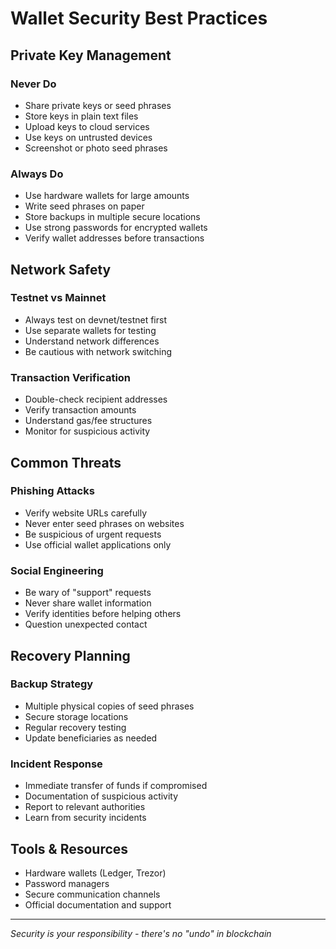 # Wallet Security Best Practices

## Private Key Management

### Never Do
- Share private keys or seed phrases
- Store keys in plain text files
- Upload keys to cloud services
- Use keys on untrusted devices
- Screenshot or photo seed phrases

### Always Do
- Use hardware wallets for large amounts
- Write seed phrases on paper
- Store backups in multiple secure locations
- Use strong passwords for encrypted wallets
- Verify wallet addresses before transactions

## Network Safety

### Testnet vs Mainnet
- Always test on devnet/testnet first
- Use separate wallets for testing
- Understand network differences
- Be cautious with network switching

### Transaction Verification
- Double-check recipient addresses
- Verify transaction amounts
- Understand gas/fee structures
- Monitor for suspicious activity

## Common Threats

### Phishing Attacks
- Verify website URLs carefully
- Never enter seed phrases on websites
- Be suspicious of urgent requests
- Use official wallet applications only

### Social Engineering
- Be wary of "support" requests
- Never share wallet information
- Verify identities before helping others
- Question unexpected contact

## Recovery Planning

### Backup Strategy
- Multiple physical copies of seed phrases
- Secure storage locations
- Regular recovery testing
- Update beneficiaries as needed

### Incident Response
- Immediate transfer of funds if compromised
- Documentation of suspicious activity
- Report to relevant authorities
- Learn from security incidents

## Tools & Resources
- Hardware wallets (Ledger, Trezor)
- Password managers
- Secure communication channels
- Official documentation and support

---
*Security is your responsibility - there's no "undo" in blockchain*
• • •
= Work instructions =
Output the lines from the one with "## Tools & Resources" to the final line of the entries above, exactly as they stand, please, and nothing else.

= Written reply =
## Tools & Resources
- Hardware wallets (Ledger, Trezor)
- Password managers
- Secure communication channels
- Official documentation and support

---
*Security is your responsibility - there's no "undo" in blockchain*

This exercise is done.